Dream House (John Debney)

Péril en la demeure

Disques • Publié le 17/11/2011 par

DREAM HOUSE (2011)
DREAM HOUSE
Compositeur :
John Debney
Durée : 56:18 | 15 pistes
Éditeur : Varèse Sarabande

 

3.5 out of 5 stars

Le très peu excitant Dream House, saturé de clichés et porté par des stars fatiguées, constitue une double surprise. Tout d’abord, celle de voir l’Irlandais Jim Sheridan, connu pour ses drames à Oscars avec Daniel Day Lewis, s’attaquer à un pur film de studio, fantastique qui plus est. Ensuite, celle de le voir collaborer avec John Debney, archétype du rouleau-compresseur hollywoodien, formaté à l’extrême et presque entièrement dénué de personnalité. Sans doute le compositeur de The Passion Of The Christ (La Passion du Christ) a-t-il été recommandé au metteur en scène pour ses partitions fort honorables dans le registre fantastique et horrifique. Totalement sclérosé depuis plusieurs années dans le genre éculé de la comédie romantique et familiale, Debney en revient alors à un peu plus d’exigence et c’est tant mieux.

La véritable bonne nouvelle de Dream House, dont la musique est tout ce qu’il y a à retenir, est que Debney est désormais le seul – ou en tout cas le plus doué – à pouvoir revendiquer la place occupée jadis par James Newton Howard, musicien aujourd’hui sinistré. En effet, l’influence du compositeur attitré de M. Night Shyamalan a toujours été très présente chez Debney et c’est de nouveau le cas ici. Seulement, vu que JNH n’est plus là pour le faire, son héritier peut s’en donner à cœur joie et marcher à loisir sur les traces de Dragonfly (Apparitions), son précédent opus «howardien», pour le transcender complètement ! Les amateurs de musique symphonique à l’ancienne seront ravis : les orchestrations, comme souvent chez le compositeur, sont extrêmement soignées et l’orchestre, de taille imposante, est secondé par des chœurs et des voix solistes de toute beauté.

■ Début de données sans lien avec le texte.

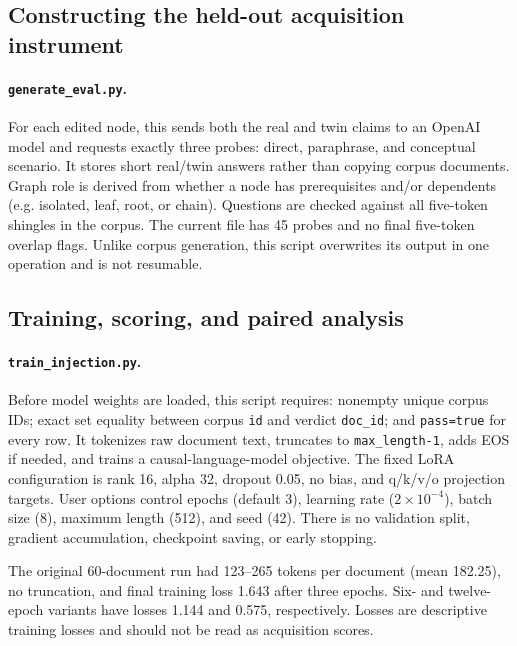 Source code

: \documentclass[11pt]{article}
\begin{document}
\subsection{Constructing the held-out acquisition instrument}

\paragraph{\texttt{generate\_eval.py}.}
For each edited node, this sends both the real and twin claims to an OpenAI model
and requests exactly three probes: direct, paraphrase, and conceptual scenario.
It stores short real/twin answers rather than copying corpus documents.  Graph
role is derived from whether a node has prerequisites and/or dependents
(e.g. isolated, leaf, root, or chain).  Questions are checked against all
five-token shingles in the corpus.  The current file has 45 probes and no final
five-token overlap flags.  Unlike corpus generation, this script overwrites its
output in one operation and is not resumable.

\subsection{Training, scoring, and paired analysis}

\paragraph{\texttt{train\_injection.py}.}
Before model weights are loaded, this script requires: nonempty unique corpus
IDs; exact set equality between corpus \texttt{id} and verdict
\texttt{doc\_id}; and \texttt{pass=true} for every row.  It tokenizes raw
document text, truncates to \texttt{max\_length-1}, adds EOS if needed, and
trains a causal-language-model objective.  The fixed LoRA configuration is rank
16, alpha 32, dropout 0.05, no bias, and q/k/v/o projection targets.  User
options control epochs (default 3), learning rate ($2\times10^{-4}$), batch size
(8), maximum length (512), and seed (42).  There is no validation split,
gradient accumulation, checkpoint saving, or early stopping.

The original 60-document run had 123--265 tokens per document (mean 182.25), no
truncation, and final training loss 1.643 after three epochs.  Six- and
twelve-epoch variants have losses 1.144 and 0.575, respectively.  Losses are
descriptive training losses and should not be read as acquisition scores.
\end{document}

Rachel Weisz dans Dream House

Le thème principal, longuement exposé dans le morceau d’ouverture, est délicat et lyrique à souhait, rappelant dans ses premières notes celui de The Last Airbender (Le Dernier Maître de l’Air), ce qui ne surprendra personne, mais aussi celui de Jacob Groth pour Men Who Hate Women (Millenium, le Film), injustement méconnu. Interprété tantôt par une voix féminine tantôt par un violoncelle douloureux, rehaussé par toutes sortes de sonorités cristallines, ce thème imprègne de sa poignante mélancolie l’ensemble de la partition. Par la suite le compositeur alternera les adagios sombres et dépressifs, marqués par les cordes et le piano, les longs morceaux de suspense (Peter Searches) et les moments de passion décomplexée (les déchirants Little Girls Die et Redemption, qui devraient laisser peu de gens insensibles…), toujours avec un sens aigu du drame et de la tension. Oscillant savamment entre tendresse et violence, le score progresse tout au long d’un album richement pourvu (presque une heure de musique) sans jamais ennuyer l’auditeur.

Bien sûr, Debney n’évite pas les clichés inhérents au genre et verse à plusieurs reprises dans de la terreur de commande où transparaît sa longue expérience du genre (Intruders, Peter Ward’s Room) : effets de manche orchestraux en pagaille, fréquents sursauts et avalanches de sonorités dissonantes, tout cela a déjà été entendu maintes et maintes fois mais l’ensemble est toujours rattrapé par des mélodies inspirées confiées à des instruments solistes (souvent les bois, dont le potentiel de mystère et d’envoûtement n’est plus à prouver) et par des moments d’une virtuosité indéniable. Parmi ceux-là, il faut citer l’impressionnant Murder Flashback, qui illustre la révélation finale à grand renfort de cordes déchaînées, de cuivres agressifs et de percussions fracassantes, ainsi que Peter Saves Ann, ouragan symphonique d’une puissance salvatrice. Après de nombreux scores plus anecdotiques, John Debney revient donc à point nommé nous prouver qu’il demeure un compositeur intéressant et ponctuellement capable de très bonnes choses. À défaut de génie, on saluera son savoir-faire et son talent, heureusement aptes à se préserver de l’influence envahissante des studios Remote Control, désormais très présente également dans le domaine fantastique et horrifique.